> **PROBLEM DESCRIPTION**:
Go through the listing below and say how many lines include "label". Give the number by itself.
┄┄┄┄┄┄┄┄┄┄
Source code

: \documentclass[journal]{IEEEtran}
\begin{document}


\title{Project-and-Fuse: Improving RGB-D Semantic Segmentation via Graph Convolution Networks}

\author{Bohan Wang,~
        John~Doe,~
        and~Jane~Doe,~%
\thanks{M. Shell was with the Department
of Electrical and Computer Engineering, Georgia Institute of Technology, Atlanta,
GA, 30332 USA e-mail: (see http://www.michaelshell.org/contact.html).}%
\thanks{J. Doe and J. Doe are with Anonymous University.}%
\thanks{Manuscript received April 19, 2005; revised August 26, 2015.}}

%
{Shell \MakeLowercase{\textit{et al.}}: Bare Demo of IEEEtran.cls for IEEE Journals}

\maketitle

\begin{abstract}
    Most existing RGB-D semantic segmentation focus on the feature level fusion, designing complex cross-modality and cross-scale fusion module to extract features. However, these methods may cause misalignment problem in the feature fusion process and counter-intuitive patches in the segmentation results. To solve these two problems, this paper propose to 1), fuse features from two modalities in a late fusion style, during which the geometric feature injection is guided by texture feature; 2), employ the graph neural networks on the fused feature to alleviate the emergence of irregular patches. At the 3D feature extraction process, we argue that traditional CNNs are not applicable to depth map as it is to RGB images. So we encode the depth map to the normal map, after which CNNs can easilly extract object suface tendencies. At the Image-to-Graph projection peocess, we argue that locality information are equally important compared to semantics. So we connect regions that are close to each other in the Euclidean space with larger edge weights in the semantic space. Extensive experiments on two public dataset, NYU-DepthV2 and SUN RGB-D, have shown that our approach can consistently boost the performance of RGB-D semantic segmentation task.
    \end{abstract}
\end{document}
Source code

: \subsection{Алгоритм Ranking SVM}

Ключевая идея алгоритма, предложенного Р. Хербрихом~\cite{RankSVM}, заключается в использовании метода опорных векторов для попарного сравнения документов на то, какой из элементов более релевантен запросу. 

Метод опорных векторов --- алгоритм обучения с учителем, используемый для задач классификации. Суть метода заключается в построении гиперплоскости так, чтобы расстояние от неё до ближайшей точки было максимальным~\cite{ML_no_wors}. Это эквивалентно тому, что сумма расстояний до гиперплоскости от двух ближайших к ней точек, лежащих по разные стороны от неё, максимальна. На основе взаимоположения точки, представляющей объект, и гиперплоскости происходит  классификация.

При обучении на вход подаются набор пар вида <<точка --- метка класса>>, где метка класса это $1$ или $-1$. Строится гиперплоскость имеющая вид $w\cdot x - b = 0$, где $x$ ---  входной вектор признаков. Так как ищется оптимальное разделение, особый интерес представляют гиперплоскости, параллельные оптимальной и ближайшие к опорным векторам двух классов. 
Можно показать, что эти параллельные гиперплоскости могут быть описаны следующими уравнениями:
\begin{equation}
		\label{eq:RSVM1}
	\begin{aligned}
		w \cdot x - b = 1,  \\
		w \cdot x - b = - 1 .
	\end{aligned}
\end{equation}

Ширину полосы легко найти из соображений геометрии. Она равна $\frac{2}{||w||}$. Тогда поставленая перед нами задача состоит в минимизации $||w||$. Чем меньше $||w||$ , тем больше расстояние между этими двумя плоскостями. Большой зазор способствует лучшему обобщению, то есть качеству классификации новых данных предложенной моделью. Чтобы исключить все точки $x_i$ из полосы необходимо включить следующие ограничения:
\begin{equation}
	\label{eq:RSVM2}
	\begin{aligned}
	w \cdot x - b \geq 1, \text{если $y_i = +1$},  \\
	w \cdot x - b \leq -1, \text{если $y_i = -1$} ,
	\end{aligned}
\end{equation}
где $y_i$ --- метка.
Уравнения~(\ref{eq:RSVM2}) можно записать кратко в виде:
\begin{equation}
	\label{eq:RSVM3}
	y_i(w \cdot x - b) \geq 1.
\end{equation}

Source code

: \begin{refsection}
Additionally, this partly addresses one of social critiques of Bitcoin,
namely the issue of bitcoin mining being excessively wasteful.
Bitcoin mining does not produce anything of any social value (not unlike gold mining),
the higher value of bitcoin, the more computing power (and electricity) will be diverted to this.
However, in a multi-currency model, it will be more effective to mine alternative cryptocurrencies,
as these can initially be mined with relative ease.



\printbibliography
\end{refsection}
┄┄┄┄┄┄┄┄┄┄
> **WRITTEN RESPONSE**:
3